Starting with the opening line of the entries below, transcribe each line exactly up to and including the one that has "processes, and governance."; pictures are not copied.

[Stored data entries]
-=-=-

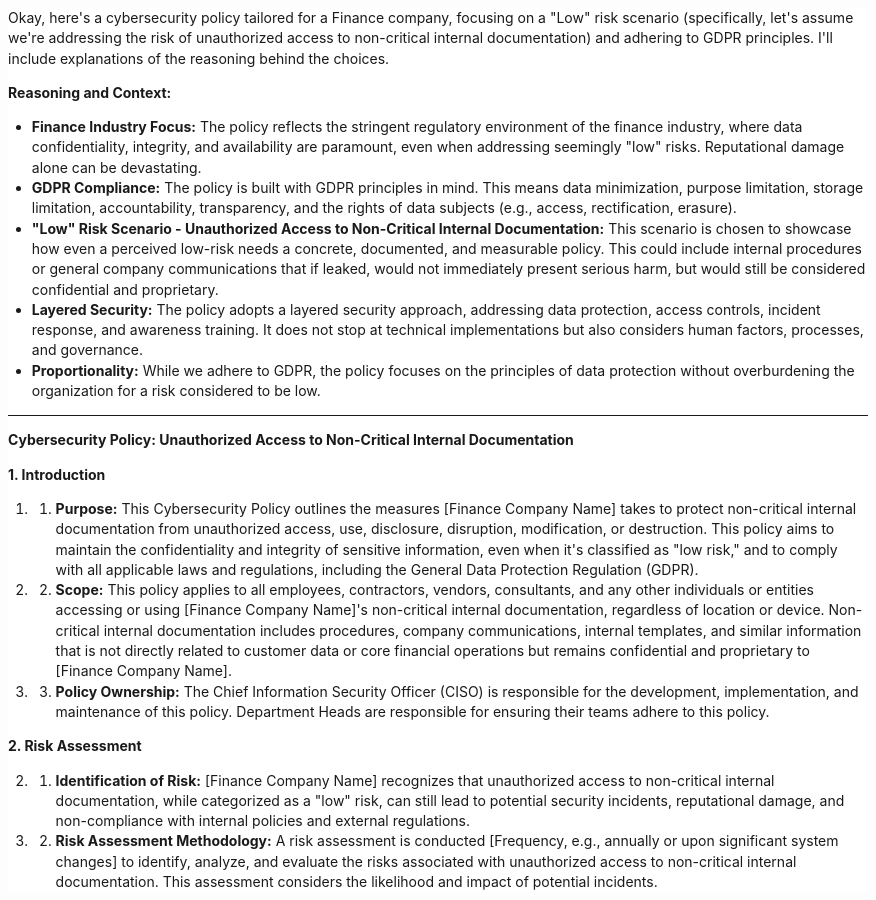 Okay, here's a cybersecurity policy tailored for a Finance company, focusing on a "Low" risk scenario (specifically, let's assume we're addressing the risk of unauthorized access to non-critical internal documentation) and adhering to GDPR principles.  I'll include explanations of the reasoning behind the choices.

**Reasoning and Context:**

*   **Finance Industry Focus:**  The policy reflects the stringent regulatory environment of the finance industry, where data confidentiality, integrity, and availability are paramount, even when addressing seemingly "low" risks.  Reputational damage alone can be devastating.
*   **GDPR Compliance:**  The policy is built with GDPR principles in mind.  This means data minimization, purpose limitation, storage limitation, accountability, transparency, and the rights of data subjects (e.g., access, rectification, erasure).
*   **"Low" Risk Scenario - Unauthorized Access to Non-Critical Internal Documentation:** This scenario is chosen to showcase how even a perceived low-risk needs a concrete, documented, and measurable policy. This could include internal procedures or general company communications that if leaked, would not immediately present serious harm, but would still be considered confidential and proprietary.
*   **Layered Security:** The policy adopts a layered security approach, addressing data protection, access controls, incident response, and awareness training. It does not stop at technical implementations but also considers human factors, processes, and governance.
*   **Proportionality:** While we adhere to GDPR, the policy focuses on the principles of data protection without overburdening the organization for a risk considered to be low.

---

**Cybersecurity Policy: Unauthorized Access to Non-Critical Internal Documentation**

**1. Introduction**

1.  1.  **Purpose:** This Cybersecurity Policy outlines the measures [Finance Company Name] takes to protect non-critical internal documentation from unauthorized access, use, disclosure, disruption, modification, or destruction. This policy aims to maintain the confidentiality and integrity of sensitive information, even when it's classified as "low risk," and to comply with all applicable laws and regulations, including the General Data Protection Regulation (GDPR).

2.  2.  **Scope:** This policy applies to all employees, contractors, vendors, consultants, and any other individuals or entities accessing or using [Finance Company Name]'s non-critical internal documentation, regardless of location or device. Non-critical internal documentation includes procedures, company communications, internal templates, and similar information that is not directly related to customer data or core financial operations but remains confidential and proprietary to [Finance Company Name].

3.  3.  **Policy Ownership:** The Chief Information Security Officer (CISO) is responsible for the development, implementation, and maintenance of this policy. Department Heads are responsible for ensuring their teams adhere to this policy.

**2. Risk Assessment**

2.  1.  **Identification of Risk:** [Finance Company Name] recognizes that unauthorized access to non-critical internal documentation, while categorized as a "low" risk, can still lead to potential security incidents, reputational damage, and non-compliance with internal policies and external regulations.

3.  2.  **Risk Assessment Methodology:** A risk assessment is conducted [Frequency, e.g., annually or upon significant system changes] to identify, analyze, and evaluate the risks associated with unauthorized access to non-critical internal documentation. This assessment considers the likelihood and impact of potential incidents.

-=-=-

**ANSWER TO THIS PROBLEM:**
 Okay, here's a cybersecurity policy tailored for a Finance company, focusing on a "Low" risk scenario (specifically, let's assume we're addressing the risk of unauthorized access to non-critical internal documentation) and adhering to GDPR principles.  I'll include explanations of the reasoning behind the choices.

**Reasoning and Context:**

*   **Finance Industry Focus:**  The policy reflects the stringent regulatory environment of the finance industry, where data confidentiality, integrity, and availability are paramount, even when addressing seemingly "low" risks.  Reputational damage alone can be devastating.
*   **GDPR Compliance:**  The policy is built with GDPR principles in mind.  This means data minimization, purpose limitation, storage limitation, accountability, transparency, and the rights of data subjects (e.g., access, rectification, erasure).
*   **"Low" Risk Scenario - Unauthorized Access to Non-Critical Internal Documentation:** This scenario is chosen to showcase how even a perceived low-risk needs a concrete, documented, and measurable policy. This could include internal procedures or general company communications that if leaked, would not immediately present serious harm, but would still be considered confidential and proprietary.
*   **Layered Security:** The policy adopts a layered security approach, addressing data protection, access controls, incident response, and awareness training. It does not stop at technical implementations but also considers human factors, processes, and governance.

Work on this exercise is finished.